Can the company deliver a product which lives up to all of its promises in a timely, cost effective, scalable fashion?
Will the company have sufficient funds to develop until it starts getting sales revenue (also known as the runway)? Once it starts selling, will it have sufficient funds to ensure operations, growth and unforeseen expenses?
Do the founders have the necessary skill set to take the company to where it wants to go? Are the critical functions covered? Is the business model the right one to get optimal growth?
Have the pertinent political, environmental, social, technological and legal risks been addressed in a fashion that will enable the company to see them coming and take the necessary actions in a timely fashion to mitigate them?
Is the product’s value proposition sufficient to attract buyers? Is the market sufficient to sustain the company’s goals? If the first two questions are answered positively, this is usually the killer question; does your start-up have the abilities to sell its products to its target markets?
The commercialisation risk incorporates many risks that can also be found in other categories. The figure below shows a map of commercialisation risks that should be taken into consideration. Source: Luoma, T., Paasi, J. and Nordlund, H. (2008), Managing Commercialisation Risks in Innovation Development: Linking Front End and Commercialisation, In Proc. of The XIX ISPIM Conference.
How the Lean Startup approach reduces the commercialisation risk
Lean Startup strongly advocates getting to know your market before you develop your product.
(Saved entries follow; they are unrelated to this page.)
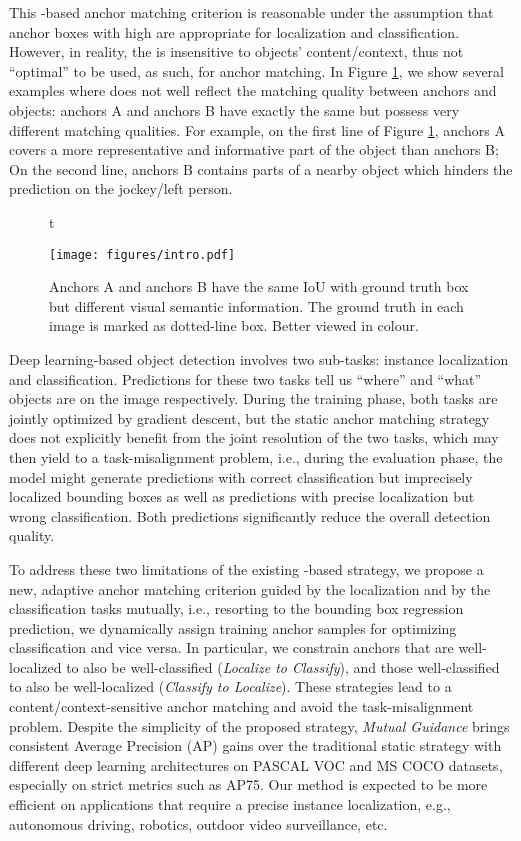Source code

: \documentclass[runningheads]{llncs}
\begin{document}
This -based anchor matching criterion is reasonable under the assumption that anchor boxes with high  are appropriate for localization and classification. However, in reality, the  is insensitive to objects' content/context, thus not ``optimal'' to be used, as such, for anchor matching.
In Figure \ref{fig:intro}, we show several examples where  does not well reflect the matching quality between anchors and objects: anchors A and anchors B have exactly the same  but possess very different matching qualities. For example, on the first line of Figure \ref{fig:intro}, anchors A covers a more representative and informative part of the object than anchors B; On the second line, anchors B contains parts of a nearby object which hinders the prediction on the jockey/left person.

\begin{figure}[t]t
\begin{center}
\texttt{[image: figures/intro.pdf]}
\end{center}
\caption{Anchors A and anchors B have the same IoU with ground truth box but different visual semantic information. The ground truth in each image is marked as dotted-line box. Better viewed in colour.}
\label{fig:intro}
\end{figure}

Deep learning-based object detection involves two sub-tasks: instance localization and classification. Predictions for these two tasks tell us ``where'' and ``what'' objects are on the image respectively.
During the training phase, both tasks are jointly optimized by gradient descent, but the static anchor matching strategy does not explicitly benefit from the joint resolution of the two tasks, which may then yield to a task-misalignment problem, i.e., during the evaluation phase, the model might generate predictions with correct classification but imprecisely localized bounding boxes as well as predictions with precise localization but wrong classification. Both predictions significantly reduce the overall detection quality.

To address these two limitations of the existing -based strategy, we propose a new, adaptive anchor matching criterion guided by the localization and by the classification tasks mutually, i.e., resorting to the bounding box regression prediction, we dynamically assign training anchor samples for optimizing classification and vice versa.
In particular, we constrain anchors that are well-localized to also be well-classified (\emph{Localize to Classify}), and those well-classified to also be well-localized (\emph{Classify to Localize}).
These strategies lead to a content/context-sensitive anchor matching and avoid the task-misalignment problem.
Despite the simplicity of the proposed strategy, \emph{Mutual Guidance} brings consistent Average Precision (AP) gains over the traditional static strategy with different deep learning architectures on PASCAL VOC \cite{VOC} and MS COCO \cite{COCO} datasets, especially on strict metrics such as AP75.
Our method is expected to be more efficient on applications that require a precise instance localization, e.g., autonomous driving, robotics, outdoor video surveillance, etc.
\end{document}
You start by having a business idea; you quickly identify the underlying hypotheses of your idea and then devise an experiment where your minimum viable product (MVP) will test the validity of these hypotheses. Inevitably, at one point in your series of experiments, you will need to test the hypothesis that your market is willing to pay money for your product i.e. you can sell. Later you will need to test that you can scale your business idea to a level that is sustainable, i.e. sell enough to sustain your business. These experiments, that are meant to collect the most information with the least effort in order to get you to your product/market fit, are the embodiment of reducing your commercialisation risk.
Other practices encouraged in Lean Startup are to take the time to properly define your value proposition, methodically collect data to validate your market hypotheses and understand the cues from your market. Use management tools, such as the Business Model Generation, adapted to the start-up environment. All of these Lean Startup practices are meant not only to ensure you know how to sell your product but also to reduce your various start-up risks.
There is a reason why venture capitalists are, not only taking notice of start-ups using the Lean Startup methodology, but increasingly encouraging it, it makes their job easier.